ABSTRACT

Ford Madox Ford’s unscholarly distinction between the “English nuvvle,” that is, “commercial ... solid three-deckers” and the “novel of aloofness,” “rendering the world ... uttering no comments, falsifying no issues,” affords an original take on the Victorian Modernist divide. Indeed Ford, through his proximity with both Henry James and Joseph Conrad, is a major transitional figure in any reflection on the shift between the Victorian age – he is the grandson of the Pre-Raphaelite painter Ford Madox Brown – and Modernism – he is the famous author of The Good Soldier (1915), a much-praised modernist fiction. Through his undisciplined exploration of English fiction, Ford blurs any simplistic, binary dichotomy between what would pass for a reactionary Victorian age and an artistically innovative Modernist period, by enlisting writers like Meredith and Trollope amongst the representatives of the theory of aloofness, whilst showing that the stilted English nuvvle was to persist well into the first decades of the new twentieth century.

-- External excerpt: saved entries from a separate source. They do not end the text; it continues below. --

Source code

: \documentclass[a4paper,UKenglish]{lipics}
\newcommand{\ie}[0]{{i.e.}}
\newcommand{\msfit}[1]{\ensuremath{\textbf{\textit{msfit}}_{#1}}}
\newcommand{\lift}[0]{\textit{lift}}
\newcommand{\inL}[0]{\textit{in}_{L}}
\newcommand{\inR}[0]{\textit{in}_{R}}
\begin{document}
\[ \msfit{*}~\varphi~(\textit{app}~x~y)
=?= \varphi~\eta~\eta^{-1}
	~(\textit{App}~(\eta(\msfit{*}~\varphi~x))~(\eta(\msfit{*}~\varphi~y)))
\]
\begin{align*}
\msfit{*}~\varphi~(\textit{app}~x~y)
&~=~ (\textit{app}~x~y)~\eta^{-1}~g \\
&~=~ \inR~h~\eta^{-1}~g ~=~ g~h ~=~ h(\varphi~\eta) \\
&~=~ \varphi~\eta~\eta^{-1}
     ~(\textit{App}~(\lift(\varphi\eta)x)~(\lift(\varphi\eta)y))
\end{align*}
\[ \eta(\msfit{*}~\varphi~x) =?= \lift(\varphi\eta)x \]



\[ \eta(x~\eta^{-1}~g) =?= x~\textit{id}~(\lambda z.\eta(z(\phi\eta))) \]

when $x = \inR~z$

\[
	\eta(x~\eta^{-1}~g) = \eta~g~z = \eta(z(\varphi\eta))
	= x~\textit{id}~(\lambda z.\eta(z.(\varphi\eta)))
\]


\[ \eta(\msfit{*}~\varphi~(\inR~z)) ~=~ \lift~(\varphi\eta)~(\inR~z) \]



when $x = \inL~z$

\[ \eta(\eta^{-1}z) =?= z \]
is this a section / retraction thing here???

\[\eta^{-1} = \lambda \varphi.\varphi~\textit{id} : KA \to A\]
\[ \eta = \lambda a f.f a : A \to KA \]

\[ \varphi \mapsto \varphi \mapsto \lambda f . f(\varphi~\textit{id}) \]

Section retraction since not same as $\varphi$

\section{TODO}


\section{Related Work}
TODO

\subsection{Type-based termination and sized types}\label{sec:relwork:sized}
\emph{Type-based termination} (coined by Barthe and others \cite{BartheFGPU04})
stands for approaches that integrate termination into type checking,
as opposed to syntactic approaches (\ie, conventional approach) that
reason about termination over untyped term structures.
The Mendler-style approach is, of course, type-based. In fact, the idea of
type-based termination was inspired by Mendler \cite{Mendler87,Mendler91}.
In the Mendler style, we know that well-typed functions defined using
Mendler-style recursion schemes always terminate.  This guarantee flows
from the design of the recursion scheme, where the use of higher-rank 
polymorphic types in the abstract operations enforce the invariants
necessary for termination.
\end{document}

The aim of this chapter is to argue that Charles Dickens is, to a large extent, not reducible to any easy distinction between Victorianism and Modernism, even if he is, most legitimately, considered as the canonical, paradigmatic Victorian novelist. This would invalidate any progressive, teleological approach to literary studies and partly justify Ford Madox Ford’s off-the-beaten-track, labyrinthine exploration of the English novel, a method also favored by Peter Ackroyd, another iconoclastic Dickensian.